Je n’eus pas besoin d’être longtemps chez ce bourgeois, pour m’apercevoir qu’il était tel qu’on me l’avait dépeint. Il me parut même d’une si grande simplicité, que je ne pus m’empêcher de penser que j’aurais bien de la peine à m’abstenir de lui jouer quelque tour. Il était veuf depuis quatre années, et il avait deux enfants, un garçon qui achevait son cinquième lustre, et une fille qui commençait son troisième.
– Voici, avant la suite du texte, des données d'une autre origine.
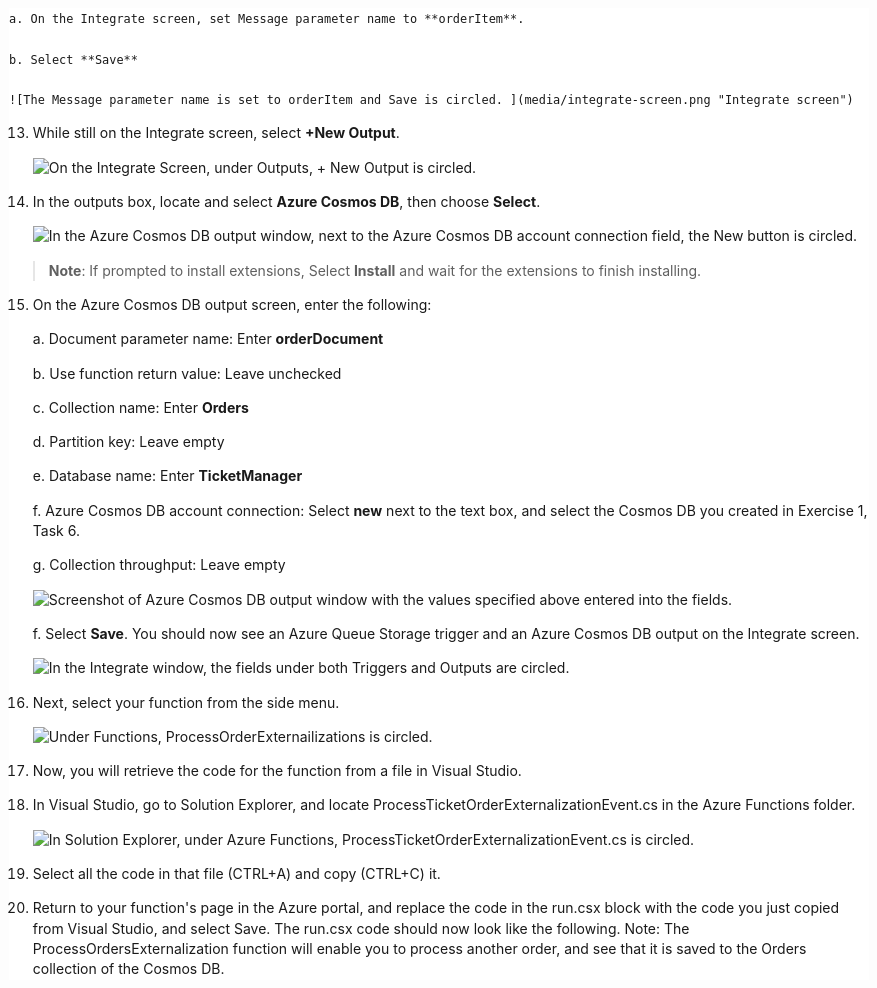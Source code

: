     a. On the Integrate screen, set Message parameter name to **orderItem**.

    b. Select **Save**

    ![The Message parameter name is set to orderItem and Save is circled. ](media/integrate-screen.png "Integrate screen")

13. While still on the Integrate screen, select **+New Output**.

    ![On the Integrate Screen, under Outputs, + New Output is circled.](media/image117.png "Integrate Screen")

14. In the outputs box, locate and select **Azure Cosmos DB**, then choose **Select**.

    ![In the Azure Cosmos DB output window, next to the Azure Cosmos DB account connection field, the New button is circled.](media/image118.png "Azure Cosmos DB output window")

 > **Note**: If prompted to install extensions, Select **Install** and wait for the extensions to finish installing.

15. On the Azure Cosmos DB output screen, enter the following:

    a.  Document parameter name: Enter **orderDocument**
    
    b.  Use function return value: Leave unchecked

    c.  Collection name: Enter **Orders**

    d.  Partition key: Leave empty

    e.  Database name: Enter **TicketManager**

    f.  Azure Cosmos DB account connection: Select **new** next to the text box, and select the Cosmos DB you created in Exercise 1, Task 6.
    
    g.  Collection throughput: Leave empty

    ![Screenshot of Azure Cosmos DB output window with the values specified above entered into the fields.](media/cosmos-db-output-window.png "Azure Cosmos DB output window")
   
    f.  Select **Save**. You should now see an Azure Queue Storage trigger and an Azure Cosmos DB output on the Integrate screen.

    ![In the Integrate window, the fields under both Triggers and Outputs are circled. ](media/image120.png "Integrate window")

16. Next, select your function from the side menu.

    ![Under Functions, ProcessOrderExternailizations is circled.](media/image121.png "Functions section")

17. Now, you will retrieve the code for the function from a file in Visual Studio.

18. In Visual Studio, go to Solution Explorer, and locate ProcessTicketOrderExternalizationEvent.cs in the Azure Functions folder.

    ![In Solution Explorer, under Azure Functions, ProcessTicketOrderExternalizationEvent.cs is circled.](media/image122.png "Solution Explorer")

19. Select all the code in that file (CTRL+A) and copy (CTRL+C) it.

20. Return to your function's page in the Azure portal, and replace the code in the run.csx block with the code you just copied from Visual Studio, and select Save. The run.csx code should now look like the following. Note: The ProcessOrdersExternalization function will enable you to process another order, and see that it is saved to the Orders collection of the Cosmos DB.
La fille, élevée par une duègne sévère, et dirigée par le père Alexis, marchait dans le sentier de la vertu ; mais Gaspard Velasquez, son frère, quoiqu’on n’eût rien épargné pour en faire un honnête homme, avait tous les vices d’un jeune libertin. Il passait quelquefois deux ou trois jours hors du logis ; et si, à son retour, son père s’avisait de lui en faire des reproches, Gaspard lui imposait silence, en le prenant sur un ton plus haut que le sien.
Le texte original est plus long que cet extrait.